Estado lidera crescimento da renda no Nordeste, mas possui mais beneficiários de auxílio social do que trabalhadores com carteira assinada na iniciativa privada.

Redação
Por: Redação
17/11/2025 às 19h41
Menor desemprego em 10 anos: a realidade do Piauí entre a alta da renda e a dependência do Bolsa Família

O Piauí tem sido destaque positivo nos indicadores econômicos nacionais. De acordo com a Pesquisa Nacional por Amostra de Domicílios Contínua (PNAD Contínua) do Instituto Brasileiro de Geografia e Estatística (IBGE), o estado alcançou o menor nível de desocupação em dez anos e chegou a superar a média de rendimento domiciliar per capita do Nordeste.

Em seu último levantamento, o IBGE confirmou que a taxa de desocupação piauiense retraiu significativamente, caindo a um patamar que não era visto desde 2018. Além disso, a renda média dos piauienses registrou um aumento que o coloca em posição de liderança no crescimento regional. O sucesso nos números é atribuído à recuperação do mercado de trabalho e ao aumento dos rendimentos, incluindo os benefícios sociais.

A Verdadeira Complexidade da Renda e do Emprego

Apesar dos índices positivos de desocupação, a realidade econômica do Piauí é mais complexa do que os números brutos sugerem. A melhora nos dados precisa ser analisada sob a ótica da dependência do auxílio social e da metodologia de cálculo do desemprego:

  • Bolsa Família vs. Carteira Assinada: O Piauí é um dos estados brasileiros onde o número de famílias beneficiárias do programa Bolsa Família supera a quantidade de trabalhadores com carteira assinada no setor privado. Dados do Cadastro Geral de Empregados e Desempregados (Caged) de 2025 indicam que o estado possui mais de 590 mil famílias dependentes do programa, uma diferença de mais de 193,5 mil pessoas em relação aos empregos formais na iniciativa privada. Isso coloca o Piauí como um dos estados com maior dependência de programas sociais no país.

  • O "Desemprego" do IBGE (Desocupação): Outro ponto crucial é a definição de desemprego. Pela metodologia do IBGE, para ser considerado desempregado (ou desocupado), o indivíduo deve estar sem trabalho e ativamente buscando um emprego. Pessoas que recebem benefícios sociais e, por diversas razões (incluindo a ausência de vagas formais ou a desmotivação), não procuram trabalho, são classificadas como "fora da força de trabalho" ou "desalentados", e não entram na contagem oficial da taxa de desocupação.
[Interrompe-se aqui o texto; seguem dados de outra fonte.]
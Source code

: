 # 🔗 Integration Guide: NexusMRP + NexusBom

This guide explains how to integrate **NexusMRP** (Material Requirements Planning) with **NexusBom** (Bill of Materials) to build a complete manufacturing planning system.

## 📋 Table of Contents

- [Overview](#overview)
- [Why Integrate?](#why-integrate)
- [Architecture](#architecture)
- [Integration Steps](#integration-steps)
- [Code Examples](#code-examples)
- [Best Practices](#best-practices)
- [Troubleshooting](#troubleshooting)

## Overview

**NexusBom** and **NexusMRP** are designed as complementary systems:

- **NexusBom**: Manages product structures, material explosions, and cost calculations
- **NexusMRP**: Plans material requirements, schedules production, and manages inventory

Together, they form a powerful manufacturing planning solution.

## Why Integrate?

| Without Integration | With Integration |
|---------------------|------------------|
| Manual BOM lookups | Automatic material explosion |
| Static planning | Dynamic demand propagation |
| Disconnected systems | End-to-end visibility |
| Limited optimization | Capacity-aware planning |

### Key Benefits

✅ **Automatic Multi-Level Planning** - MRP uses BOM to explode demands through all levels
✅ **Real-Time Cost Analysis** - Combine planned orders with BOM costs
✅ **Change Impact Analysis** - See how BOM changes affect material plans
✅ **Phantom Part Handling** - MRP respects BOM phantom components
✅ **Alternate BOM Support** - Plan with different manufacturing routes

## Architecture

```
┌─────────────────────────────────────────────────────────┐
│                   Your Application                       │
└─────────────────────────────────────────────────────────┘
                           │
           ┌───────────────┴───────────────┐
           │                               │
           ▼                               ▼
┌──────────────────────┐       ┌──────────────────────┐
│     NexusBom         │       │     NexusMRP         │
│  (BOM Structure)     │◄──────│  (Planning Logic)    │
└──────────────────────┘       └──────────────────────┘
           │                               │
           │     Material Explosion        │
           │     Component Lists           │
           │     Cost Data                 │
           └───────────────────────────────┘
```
O Impacto dos Benefícios Sociais

Analistas econômicos e o próprio IBGE reconhecem que uma parcela significativa do crescimento da renda no Piauí é impulsionada pela ampliação da cobertura de benefícios assistenciais e previdenciários. Os programas de transferência de renda, como o Bolsa Família, têm sido vitais para tirar pessoas da extrema pobreza, o que reflete positivamente nos índices de rendimento per capita do estado.

Embora o Piauí lidere o crescimento de renda e o combate à pobreza, o desafio é transformar a dependência do auxílio social em empregos formais e de qualidade, garantindo um desenvolvimento econômico sustentável e menos vulnerável às políticas de transferência de renda.